Whose fault is it, anyway?: One of the most challenging aspects of negotiating data breach liability caps and indemnities is determining when the data breach liability shifts. Sometimes it is difficult to pin fault for a data breach on any party (other than the threat actor) – even with “reasonable security,” breaches can and do occur. The parties will have to negotiate when things like expense reimbursement or claim indemnity for data breaches kick in. Should reimbursement be tied to a breach of data security obligations in the agreement? Should it be tied to a third-party finding of fault?
Further complicating this analysis is that sometimes these provisions are in the master agreement with the other limitations of liability and indemnities, but sometimes they pop up in the middle of addendums.

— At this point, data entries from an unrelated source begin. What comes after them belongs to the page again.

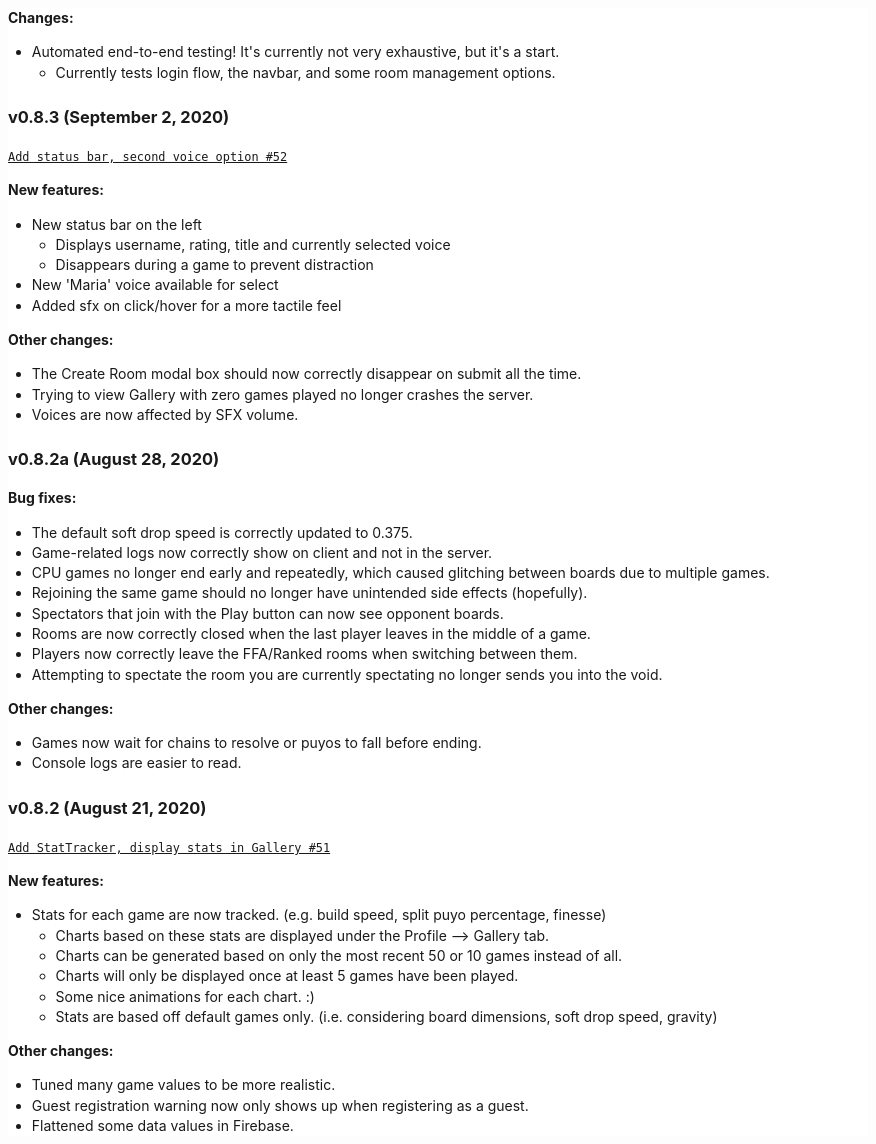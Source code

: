 **Changes:**
- Automated end-to-end testing! It's currently not very exhaustive, but it's a start.
  - Currently tests login flow, the navbar, and some room management options.

### v0.8.3 (September 2, 2020)
[`Add status bar, second voice option #52`](https://github.com/WillFlame14/jspuyo/pull/52)

**New features:**
- New status bar on the left
  - Displays username, rating, title and currently selected voice
  - Disappears during a game to prevent distraction
- New 'Maria' voice available for select
- Added sfx on click/hover for a more tactile feel

**Other changes:**
- The Create Room modal box should now correctly disappear on submit all the time.
- Trying to view Gallery with zero games played no longer crashes the server.
- Voices are now affected by SFX volume.

### v0.8.2a (August 28, 2020)

**Bug fixes:**
- The default soft drop speed is correctly updated to 0.375.
- Game-related logs now correctly show on client and not in the server.
- CPU games no longer end early and repeatedly, which caused glitching between boards due to multiple games.
- Rejoining the same game should no longer have unintended side effects (hopefully).
- Spectators that join with the Play button can now see opponent boards.
- Rooms are now correctly closed when the last player leaves in the middle of a game.
- Players now correctly leave the FFA/Ranked rooms when switching between them.
- Attempting to spectate the room you are currently spectating no longer sends you into the void.

**Other changes:**
- Games now wait for chains to resolve or puyos to fall before ending.
- Console logs are easier to read.

### v0.8.2 (August 21, 2020)
[`Add StatTracker, display stats in Gallery #51`](https://github.com/WillFlame14/jspuyo/pull/51)

**New features:**
- Stats for each game are now tracked. (e.g. build speed, split puyo percentage, finesse)
  - Charts based on these stats are displayed under the Profile --> Gallery tab.
  - Charts can be generated based on only the most recent 50 or 10 games instead of all.
  - Charts will only be displayed once at least 5 games have been played.
  - Some nice animations for each chart. :)
  - Stats are based off default games only. (i.e. considering board dimensions, soft drop speed, gravity)

**Other changes:**
- Tuned many game values to be more realistic.
- Guest registration warning now only shows up when registering as a guest.
- Flattened some data values in Firebase.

Resolution 4: DPAs, DSAs, SCCs, Oh My!
Data addendums have become the new “battle of the forms” in technology vendor contracting. While it is obviously important that vendors and customers are addressing data privacy and security in SaaS and IT agreements (and it might be a red flag if they are not), and addressing these requirements separate from the master agreement can help expediate review, relegating these clauses to template forms that are attached or linked to a master agreement risks parties not affording them due care.
If your agreement is going to be on the other party’s paper, it is important to look through the agreement for any attached (or linked) privacy/security terms early on, to make sure this important step doesn’t stall negotiation when you are at the finish line. If this is the case, these clauses should be pulled out for legal (and technical, if necessary) review. If the agreement does not have data privacy or security terms, perhaps this is an opportunity to use your own version of model data privacy and security terms. Even if the agreement is on your paper, it is important to understand how your own data privacy and security terms will apply to this particular engagement and whether any specific technical requirements are necessary or even possible for your business.

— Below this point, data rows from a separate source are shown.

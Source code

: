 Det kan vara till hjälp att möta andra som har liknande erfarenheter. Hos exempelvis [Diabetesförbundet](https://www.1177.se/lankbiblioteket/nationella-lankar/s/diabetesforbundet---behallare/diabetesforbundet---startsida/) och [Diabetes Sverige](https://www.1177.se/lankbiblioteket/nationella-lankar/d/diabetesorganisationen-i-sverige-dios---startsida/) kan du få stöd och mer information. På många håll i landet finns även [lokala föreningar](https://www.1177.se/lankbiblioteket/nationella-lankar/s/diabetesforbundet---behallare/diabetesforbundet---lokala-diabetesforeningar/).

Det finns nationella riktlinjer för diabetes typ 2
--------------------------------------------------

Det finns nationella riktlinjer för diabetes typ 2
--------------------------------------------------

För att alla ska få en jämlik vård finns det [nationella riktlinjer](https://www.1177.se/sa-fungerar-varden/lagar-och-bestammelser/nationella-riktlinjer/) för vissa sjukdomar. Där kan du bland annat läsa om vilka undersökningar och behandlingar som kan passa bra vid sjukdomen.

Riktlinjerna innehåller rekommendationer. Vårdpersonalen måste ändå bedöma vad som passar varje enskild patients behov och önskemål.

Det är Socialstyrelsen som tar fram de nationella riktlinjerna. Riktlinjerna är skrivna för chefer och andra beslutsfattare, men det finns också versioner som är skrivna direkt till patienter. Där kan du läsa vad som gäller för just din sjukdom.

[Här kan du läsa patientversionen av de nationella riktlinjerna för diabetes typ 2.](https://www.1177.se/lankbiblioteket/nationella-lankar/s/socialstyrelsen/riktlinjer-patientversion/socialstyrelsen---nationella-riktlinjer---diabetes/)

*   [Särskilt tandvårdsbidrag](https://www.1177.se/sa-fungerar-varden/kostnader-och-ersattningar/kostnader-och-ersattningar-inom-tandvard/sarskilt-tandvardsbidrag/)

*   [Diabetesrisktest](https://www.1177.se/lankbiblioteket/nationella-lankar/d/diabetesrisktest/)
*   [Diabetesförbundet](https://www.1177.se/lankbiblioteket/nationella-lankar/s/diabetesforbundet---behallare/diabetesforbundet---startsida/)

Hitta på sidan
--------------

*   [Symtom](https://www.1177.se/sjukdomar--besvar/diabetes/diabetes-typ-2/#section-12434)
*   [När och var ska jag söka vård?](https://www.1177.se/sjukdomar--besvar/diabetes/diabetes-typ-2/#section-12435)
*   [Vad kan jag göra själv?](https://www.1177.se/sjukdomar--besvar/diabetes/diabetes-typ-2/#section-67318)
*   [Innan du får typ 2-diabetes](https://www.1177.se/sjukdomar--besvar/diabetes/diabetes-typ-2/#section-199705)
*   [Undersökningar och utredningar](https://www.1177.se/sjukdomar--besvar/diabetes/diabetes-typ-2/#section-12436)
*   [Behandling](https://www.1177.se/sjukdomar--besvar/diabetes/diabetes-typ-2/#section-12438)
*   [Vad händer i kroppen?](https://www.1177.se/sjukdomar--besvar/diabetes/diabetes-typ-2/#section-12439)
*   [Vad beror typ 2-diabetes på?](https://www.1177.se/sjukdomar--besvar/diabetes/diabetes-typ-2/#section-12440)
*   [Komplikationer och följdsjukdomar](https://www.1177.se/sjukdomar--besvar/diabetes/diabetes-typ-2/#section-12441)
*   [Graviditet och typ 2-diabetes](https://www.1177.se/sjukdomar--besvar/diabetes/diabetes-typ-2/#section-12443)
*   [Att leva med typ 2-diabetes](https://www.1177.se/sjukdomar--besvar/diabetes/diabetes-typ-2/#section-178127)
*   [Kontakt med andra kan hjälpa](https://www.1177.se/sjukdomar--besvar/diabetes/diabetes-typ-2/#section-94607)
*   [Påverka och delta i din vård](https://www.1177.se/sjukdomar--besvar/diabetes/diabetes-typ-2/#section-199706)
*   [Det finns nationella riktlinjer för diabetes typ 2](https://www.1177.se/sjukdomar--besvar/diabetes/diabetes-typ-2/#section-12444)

Next, the parties should discuss what is in scope for the privacy and security addendums. Do you want the DPA merely to comply with CCPA and/or GDPR requirements? Great; then you need to make sure the DPA doesn’t have additional liability-shifting provisions that are not required by these laws. Do you want it to be a more comprehensive data privacy and/or data security addendum? Great, but you already negotiated liability caps and indemnification in the master agreement, so you need to determine whether there are any (intentionally or unintentionally) conflicting terms in the comprehensive privacy/security addendum. It is also common to see Standard Contractual Clauses attached to DPAs, but have you evaluated whether they are actually necessary to this engagement? And if so, are they the correct version? Regardless of where the parties end up on negotiating these terms, it is important to treat these addendums as integral contract terms that are reviewed just as carefully as the master agreement.
With these resolutions in mind, hopefully you will have a prosperous and headache-free SaaS and IT contracting 2022 – happy New Year from the BakerHostetler Digital Assets and Data Management Practice Group.